Friday, October 08, 2010

More Homeopathy on Britain NHS as Health-cash is squeezed

Homeopathy spending on the NHS could now rise despite the Health Service facing drastic cuts.
Health Secretary Andrew Lansley yesterday rejected calls from MPs on the Commons science committee to ban funding of the unproven treatment.

He effectively gave the green light for spending on homeopathy to go up, because of his plans for patients to be able to ‘shop around’ until they find a GP willing to prescribe complementary therapies.
This means more patients will have access to such treatments. There will be no restrictions on the advertising of homeopathic treatments, he added.

Taxpayers pay about £4million a year for homeopathy on the NHS.
Critics responded with fury at the prospect of an increase at a time when some local Trusts are cutting back on cataract operations, hip replacements and IVF treatment.
Homeopathy, which counts Prince Charles among its fans, claims to treat and prevent disease by using greatly diluted forms of herbs and minerals.
It is based on the principle that ‘like cures like’ - that an illness can be treated by substances that produce similar symptoms.
For example, homeopaths claim that onions, which make eyes itchy and tearful, can be used to relieve the symptoms of hay fever.

In support: Health Secretary Andrew Lansley yesterday rejected calls from MPs to ban funding of the unproven treatment
Scientists point to the fact that the ‘cures’ are so diluted that they cannot possibly claim to include a single molecule of the original substances.
The homeopathic industry does not dispute this, but says that its remedies retain a ‘memory’ of the original ingredient.

In May, Dr Tom Dolphin, deputy chairman of the BMA’s junior doctors committee in England, told the group’s conference: ‘Homeopathy is witchcraft. It is a disgrace that nestling between the National Hospital for Neurology and Great Ormond Street Hospital there is a homeopathic hospital paid for by the NHS.’
The Commons science select committee was calling for homeopathy to no longer be funded on the NHS. And the Government’s chief scientific adviser, John Beddington, has said he believes that the ‘evidence of efficacy and the scientific basis of homeopathy is highly questionable’.
But yesterday the Department of Health said that efficacy was not the only important factor when deciding whether scarce NHS resources should be spent on a treatment - patient choice was essential too.
It said: ‘We believe in patients being able to make informed choices about their treatments, and in a clinician being able to make informed choices about their treatments.
‘The local NHS and clinicians, rather than Whitehall, are best placed to make decisions on what treatment is appropriate for their patients - including complementary or alternative treatments such as homeopathy - and provide accordingly for those treatments.’
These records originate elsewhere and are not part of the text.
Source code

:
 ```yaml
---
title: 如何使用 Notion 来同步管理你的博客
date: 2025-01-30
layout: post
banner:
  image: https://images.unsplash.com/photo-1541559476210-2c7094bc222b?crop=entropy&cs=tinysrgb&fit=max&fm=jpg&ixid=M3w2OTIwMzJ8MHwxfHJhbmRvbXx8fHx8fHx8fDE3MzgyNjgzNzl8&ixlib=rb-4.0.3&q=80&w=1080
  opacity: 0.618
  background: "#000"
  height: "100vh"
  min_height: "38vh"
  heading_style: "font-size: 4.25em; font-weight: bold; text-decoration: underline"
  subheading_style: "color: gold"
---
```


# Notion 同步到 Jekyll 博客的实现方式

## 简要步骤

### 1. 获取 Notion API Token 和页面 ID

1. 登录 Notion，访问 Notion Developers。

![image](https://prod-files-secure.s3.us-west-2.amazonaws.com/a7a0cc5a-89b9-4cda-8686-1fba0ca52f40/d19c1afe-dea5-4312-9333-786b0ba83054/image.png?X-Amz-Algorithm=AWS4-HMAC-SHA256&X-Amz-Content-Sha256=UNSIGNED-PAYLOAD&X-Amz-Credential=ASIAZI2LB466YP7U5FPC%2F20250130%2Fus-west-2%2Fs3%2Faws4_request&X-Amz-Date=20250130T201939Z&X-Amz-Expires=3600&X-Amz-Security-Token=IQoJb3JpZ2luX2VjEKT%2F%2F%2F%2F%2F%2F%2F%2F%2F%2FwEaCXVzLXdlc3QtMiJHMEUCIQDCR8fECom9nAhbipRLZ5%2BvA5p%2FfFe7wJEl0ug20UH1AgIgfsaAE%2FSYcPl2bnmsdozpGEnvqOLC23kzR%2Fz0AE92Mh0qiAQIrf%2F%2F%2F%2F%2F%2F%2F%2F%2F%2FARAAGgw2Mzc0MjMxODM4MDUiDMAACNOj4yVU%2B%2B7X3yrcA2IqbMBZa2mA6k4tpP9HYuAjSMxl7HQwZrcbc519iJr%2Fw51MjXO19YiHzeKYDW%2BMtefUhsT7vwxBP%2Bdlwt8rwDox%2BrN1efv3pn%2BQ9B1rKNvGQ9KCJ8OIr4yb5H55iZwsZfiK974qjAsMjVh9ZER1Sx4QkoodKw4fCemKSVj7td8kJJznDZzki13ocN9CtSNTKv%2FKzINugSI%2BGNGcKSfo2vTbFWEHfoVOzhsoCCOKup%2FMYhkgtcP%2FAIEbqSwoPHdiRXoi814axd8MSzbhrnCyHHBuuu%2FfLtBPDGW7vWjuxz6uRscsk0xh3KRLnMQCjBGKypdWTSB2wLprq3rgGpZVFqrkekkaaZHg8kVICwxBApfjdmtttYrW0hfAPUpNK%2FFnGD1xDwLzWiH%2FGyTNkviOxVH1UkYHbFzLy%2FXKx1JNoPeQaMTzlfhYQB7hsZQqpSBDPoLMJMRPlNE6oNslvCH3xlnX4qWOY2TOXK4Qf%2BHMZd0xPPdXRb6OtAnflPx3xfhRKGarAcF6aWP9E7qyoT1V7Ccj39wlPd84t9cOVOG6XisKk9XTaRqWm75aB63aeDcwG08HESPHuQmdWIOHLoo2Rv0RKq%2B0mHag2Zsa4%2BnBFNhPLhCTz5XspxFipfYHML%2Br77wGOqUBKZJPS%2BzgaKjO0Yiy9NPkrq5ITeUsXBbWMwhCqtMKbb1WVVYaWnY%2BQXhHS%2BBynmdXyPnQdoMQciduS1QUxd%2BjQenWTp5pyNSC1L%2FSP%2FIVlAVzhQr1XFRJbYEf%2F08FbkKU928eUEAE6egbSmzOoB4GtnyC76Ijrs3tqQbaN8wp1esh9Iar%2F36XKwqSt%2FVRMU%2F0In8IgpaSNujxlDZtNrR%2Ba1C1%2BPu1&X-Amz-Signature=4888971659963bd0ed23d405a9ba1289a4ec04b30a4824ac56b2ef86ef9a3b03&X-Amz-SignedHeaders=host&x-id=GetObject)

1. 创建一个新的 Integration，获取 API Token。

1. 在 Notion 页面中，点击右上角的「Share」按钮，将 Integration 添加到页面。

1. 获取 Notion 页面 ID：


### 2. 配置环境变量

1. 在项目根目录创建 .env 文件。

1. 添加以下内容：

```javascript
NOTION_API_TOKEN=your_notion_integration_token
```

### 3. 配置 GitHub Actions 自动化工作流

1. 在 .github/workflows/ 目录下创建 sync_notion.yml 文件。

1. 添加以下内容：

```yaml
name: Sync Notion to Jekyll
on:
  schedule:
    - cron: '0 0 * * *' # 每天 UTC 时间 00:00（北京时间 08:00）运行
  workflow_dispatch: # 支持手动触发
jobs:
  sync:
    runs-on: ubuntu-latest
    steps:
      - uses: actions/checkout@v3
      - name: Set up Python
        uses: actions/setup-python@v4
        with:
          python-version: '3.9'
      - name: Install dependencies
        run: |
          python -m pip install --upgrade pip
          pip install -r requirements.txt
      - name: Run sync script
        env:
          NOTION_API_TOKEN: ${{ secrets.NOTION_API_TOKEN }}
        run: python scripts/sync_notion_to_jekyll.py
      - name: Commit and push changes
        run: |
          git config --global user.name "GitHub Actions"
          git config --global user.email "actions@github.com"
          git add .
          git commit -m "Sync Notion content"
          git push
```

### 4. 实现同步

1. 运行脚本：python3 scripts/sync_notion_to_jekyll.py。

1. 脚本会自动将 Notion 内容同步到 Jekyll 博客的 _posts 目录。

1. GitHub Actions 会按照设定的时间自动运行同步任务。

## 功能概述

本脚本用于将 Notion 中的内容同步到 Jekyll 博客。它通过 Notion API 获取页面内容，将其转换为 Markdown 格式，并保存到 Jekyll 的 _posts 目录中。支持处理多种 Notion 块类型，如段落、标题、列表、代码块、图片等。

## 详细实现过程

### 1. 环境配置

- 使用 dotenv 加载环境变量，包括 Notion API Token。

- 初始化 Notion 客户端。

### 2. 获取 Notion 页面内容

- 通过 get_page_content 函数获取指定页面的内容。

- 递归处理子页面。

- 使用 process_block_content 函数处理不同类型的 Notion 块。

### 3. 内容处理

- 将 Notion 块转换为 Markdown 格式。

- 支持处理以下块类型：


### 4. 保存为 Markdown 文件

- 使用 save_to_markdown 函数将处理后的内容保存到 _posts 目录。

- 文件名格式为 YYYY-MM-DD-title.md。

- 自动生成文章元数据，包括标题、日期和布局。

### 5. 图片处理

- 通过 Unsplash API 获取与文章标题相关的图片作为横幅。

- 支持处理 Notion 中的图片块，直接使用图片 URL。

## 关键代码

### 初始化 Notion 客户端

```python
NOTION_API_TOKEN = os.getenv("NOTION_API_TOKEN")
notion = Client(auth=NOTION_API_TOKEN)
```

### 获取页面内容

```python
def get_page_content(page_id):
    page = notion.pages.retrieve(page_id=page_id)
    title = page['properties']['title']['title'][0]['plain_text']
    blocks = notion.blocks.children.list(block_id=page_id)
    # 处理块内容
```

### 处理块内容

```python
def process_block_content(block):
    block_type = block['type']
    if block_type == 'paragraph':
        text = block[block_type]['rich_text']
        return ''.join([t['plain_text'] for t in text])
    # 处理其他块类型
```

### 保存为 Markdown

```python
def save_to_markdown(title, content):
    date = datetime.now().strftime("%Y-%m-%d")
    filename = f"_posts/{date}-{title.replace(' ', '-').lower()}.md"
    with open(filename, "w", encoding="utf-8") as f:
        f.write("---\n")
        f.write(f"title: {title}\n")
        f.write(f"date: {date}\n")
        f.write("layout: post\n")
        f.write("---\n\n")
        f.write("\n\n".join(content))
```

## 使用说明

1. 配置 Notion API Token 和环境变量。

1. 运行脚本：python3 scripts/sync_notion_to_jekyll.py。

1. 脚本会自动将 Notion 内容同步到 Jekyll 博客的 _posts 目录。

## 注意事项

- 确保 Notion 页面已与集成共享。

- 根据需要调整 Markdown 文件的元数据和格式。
It said doctors should even be able to prescribe homeopathy simply for a 'placebo effect'.
Evan Harris, a former Lib Dem member of the science committee who lost his seat at the last election, said: ‘It looks like Prince Charles has been in touch with the Health Secretary again.
‘Patients who are denied the choice of expensive but effective new medicines for serious conditions are now entitled to ask why Mr Lansley allows the NHS to spend money on ineffective treatments in the name of “patient choice”.’

BMA head of science and ethics, Dr Vivienne Nathanson, added: ‘We believe that limited and scarce NHS resources should only be used to support medicines and treatment that have been shown to be effective. We are concerned that scarce funding will be spent on “treatment” that has no evidence base and that may not work.’
Last week Mr Lansley told MPs that patients should shop around for GPs willing to prescribe complementary therapy.